Back when we lived in Ireland Melony and I used to like watching this young hip chef named Jamie Oliver on the BBC. His show was called the Naked Chef and it was basically him energetically cooking a simple Northern European style meal for his friends. His recipes weren’t particularly “healthy” as we Americans typically define the word, but they were constructed of whole ingredients and assembled without pretense. He was fun to watch and he taught me how to roast a chicken.
Jamie got married, had kids and inevitably started to grow up, and when he did he realized that his children were going to be fed total crap when they started public school in Great Britain. So began Mr. Oliver’s second incarnation (actually it was his third as there was the 15 campaign in there but who’s counting) as an advocate for improved school lunches. In a BBC show entitled Jamie’s School Dinners he goes up against a set in her ways lunch lady and tries to improve the lunch program at a suburban London public school. I must admit to feeling a bit tearful as I watched these kids toss out Jamie’s beautiful food and literally go on strike demanding the return of chicken nuggets and pizza. He did find some moderate success – most of which was the physical makeover of the lunch lady – but it’s tough telling a bunch of kids addicted to sugar, salt and fat that they should chose asparagus soup over chicken nuggets.
Now Jamie has taken on the herculean and thankless task of transforming the eating habits of Huntington, West Virginia – labeled America’s most unhealthy community. His efforts are chronicled in an ABC series called Jamie Oliver’s Food Revolution which began last Friday. His first mistake was to go on a conservative radio program where the shock jock was savvy enough to recognize that he’d get more publicity out of opposing Mr. Oliver than supporting him. The blowhard is cut from the Howard Stern model – screw civility, screw respect, screw intelligent conversation, bring on conflict, bring on controversy and then sit back and count da money. I felt bad for Jamie as I watched him getting a good dose of the tried and true shock jock formula.
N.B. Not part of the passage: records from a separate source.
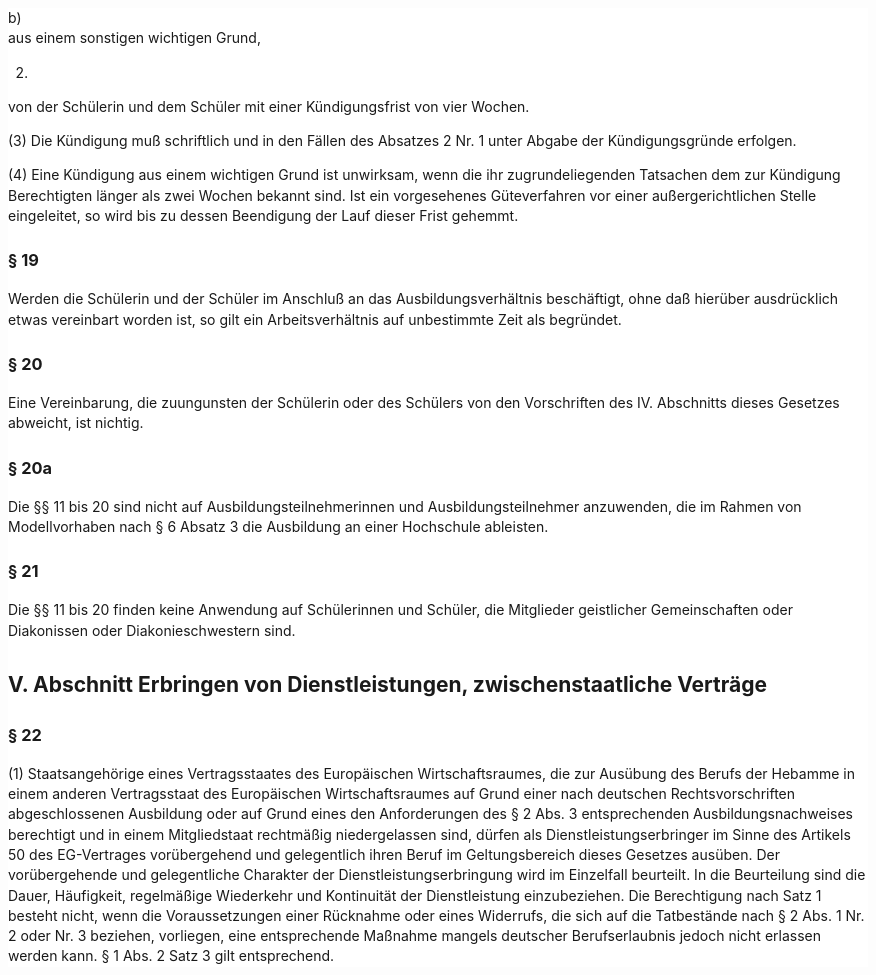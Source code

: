 b)  
aus einem sonstigen wichtigen Grund,

2.  
von der Schülerin und dem Schüler mit einer Kündigungsfrist von vier Wochen.

(3) Die Kündigung muß schriftlich und in den Fällen des Absatzes 2 Nr. 1 unter Abgabe der Kündigungsgründe erfolgen.

(4) Eine Kündigung aus einem wichtigen Grund ist unwirksam, wenn die ihr zugrundeliegenden Tatsachen dem zur Kündigung Berechtigten länger als zwei Wochen bekannt sind. Ist ein vorgesehenes Güteverfahren vor einer außergerichtlichen Stelle eingeleitet, so wird bis zu dessen Beendigung der Lauf dieser Frist gehemmt.

### § 19

Werden die Schülerin und der Schüler im Anschluß an das Ausbildungsverhältnis beschäftigt, ohne daß hierüber ausdrücklich etwas vereinbart worden ist, so gilt ein Arbeitsverhältnis auf unbestimmte Zeit als begründet.

### § 20

Eine Vereinbarung, die zuungunsten der Schülerin oder des Schülers von den Vorschriften des IV. Abschnitts dieses Gesetzes abweicht, ist nichtig.

### § 20a

Die §§ 11 bis 20 sind nicht auf Ausbildungsteilnehmerinnen und Ausbildungsteilnehmer anzuwenden, die im Rahmen von Modellvorhaben nach § 6 Absatz 3 die Ausbildung an einer Hochschule ableisten.

### § 21

Die §§ 11 bis 20 finden keine Anwendung auf Schülerinnen und Schüler, die Mitglieder geistlicher Gemeinschaften oder Diakonissen oder Diakonieschwestern sind.

V. Abschnitt Erbringen von Dienstleistungen, zwischenstaatliche Verträge
------------------------------------------------------------------------

### 

### § 22

(1) Staatsangehörige eines Vertragsstaates des Europäischen Wirtschaftsraumes, die zur Ausübung des Berufs der Hebamme in einem anderen Vertragsstaat des Europäischen Wirtschaftsraumes auf Grund einer nach deutschen Rechtsvorschriften abgeschlossenen Ausbildung oder auf Grund eines den Anforderungen des § 2 Abs. 3 entsprechenden Ausbildungsnachweises berechtigt und in einem Mitgliedstaat rechtmäßig niedergelassen sind, dürfen als Dienstleistungserbringer im Sinne des Artikels 50 des EG-Vertrages vorübergehend und gelegentlich ihren Beruf im Geltungsbereich dieses Gesetzes ausüben. Der vorübergehende und gelegentliche Charakter der Dienstleistungserbringung wird im Einzelfall beurteilt. In die Beurteilung sind die Dauer, Häufigkeit, regelmäßige Wiederkehr und Kontinuität der Dienstleistung einzubeziehen. Die Berechtigung nach Satz 1 besteht nicht, wenn die Voraussetzungen einer Rücknahme oder eines Widerrufs, die sich auf die Tatbestände nach § 2 Abs. 1 Nr. 2 oder Nr. 3 beziehen, vorliegen, eine entsprechende Maßnahme mangels deutscher Berufserlaubnis jedoch nicht erlassen werden kann. § 1 Abs. 2 Satz 3 gilt entsprechend.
I expected push back from the lunch ladies as he is asking them to do one heck of a lot more work: cooking from scratch is much more time consuming, difficult and risky than opening a can or reheating some processed nugget type thing. The big shock, however, came from the superintendant and the woman who is in charge of the district lunch program. I mean a world class chef is volunteering his time and heart in an effort to teach what is undeniably true and they treat him like some kind of high minded radical. The poor guy says you shouldn’t feed kids pizza for breakfast the lady treats him like he’s talking about tai chi or zazen meditation (both of which, by the way, would probably be good ways to start the school day).
I wish the guy the best of luck but as the old saying goes you can lead a horse to water but you can’t get him to drink. I think folks who are healthy and aware just naturally want to spread the good word – not unlike a religious missionary. But also like a missionary you’re going to have to experience a lot of heartbreak just to find that one convert. Bottom line is that folks don’t like to be told what to do and the more you tell them the more they will resist. This line of thought comes to a screeching halt when it comes to school lunches however. Our children should taste some real food at least once a day and there is no excuse for serving our children crap processed foodlike substances and sugar drinks. Let’s hope this is the start of a true revolution.